Wednesday, May 30, 2012

Random Movie Review - Never Let Me Go

I'm going to try a new occasional feature where I review DVDs from a new stash of ones I've never seen, or haven't in a long time. I will include anything new I see in the theatre or on demand as well.

Never Let Me Go, 2010
Starring: Carey Mulligan, Andrew Garfield, Keira Knightley










Never Let Me Go is a film that takes the typical love triangle premise and puts it into an interesting setting. Taking place in an alternate reality where disease has been wiped out by raising children for organs and matching them to humans outside of the 'organ farm'. Three children grow up attending a school that appears a typical strict boarding school until a teacher reveals to them the truth about what is really happening. The children are to live out their adolescence and then, just when they become adults, they are to undergo organ donations to keep a specific person alive, continuing donations until they have 'completed' (died). It is sort of ambiguous as to whether or not these children are natural human beings or some sort of formulated breed. The people in charge seem to be trying to determine this as well. Either way, the kids seem to be resigned to the fact that this is their life. They are allowed to drive to leave their homes seemingly unsupervised and I'm not sure whether they are in fact resigned, or if they're not truly human, or perhaps they suffer from some sort of Stockholm syndrome where they don't know that there is an outside world to escape to, aside from the town where they reside.

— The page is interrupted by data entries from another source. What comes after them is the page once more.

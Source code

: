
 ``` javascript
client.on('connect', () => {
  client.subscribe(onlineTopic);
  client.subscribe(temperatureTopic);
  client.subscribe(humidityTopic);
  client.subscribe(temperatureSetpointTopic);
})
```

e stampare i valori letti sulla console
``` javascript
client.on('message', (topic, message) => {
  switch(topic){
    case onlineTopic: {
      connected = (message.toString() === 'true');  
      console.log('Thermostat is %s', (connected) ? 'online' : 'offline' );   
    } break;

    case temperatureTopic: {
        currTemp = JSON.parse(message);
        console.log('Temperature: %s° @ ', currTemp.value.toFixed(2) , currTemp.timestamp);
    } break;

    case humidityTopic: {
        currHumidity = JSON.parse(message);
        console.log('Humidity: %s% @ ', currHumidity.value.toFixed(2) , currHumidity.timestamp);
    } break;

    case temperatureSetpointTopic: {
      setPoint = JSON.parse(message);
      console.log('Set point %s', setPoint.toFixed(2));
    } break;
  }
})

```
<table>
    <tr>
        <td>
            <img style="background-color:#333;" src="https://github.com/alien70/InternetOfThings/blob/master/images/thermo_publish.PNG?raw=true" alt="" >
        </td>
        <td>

The girl who plays the younger version of Kathy (Mulligan's character) was very well cast, as she looks like a younger version of Mulligan. I don't remember hearing about this movie, which is odd because Mulligan was coming off of her breakout hit An Education. I suppose 2010 was a rather busy year for me, so it definitely could have slipped past me.

I liked this movie, mainly because I always enjoy when there is a new spin on a popular plot line. It feels in retrospect like a changing of the it girl guard. Knightley was coming off of a good run of being in every movie (she still has roles, but far fewer it seems), whereas Mulligan was just launching into a run of cult hits and popular films. I give this film a 7/10.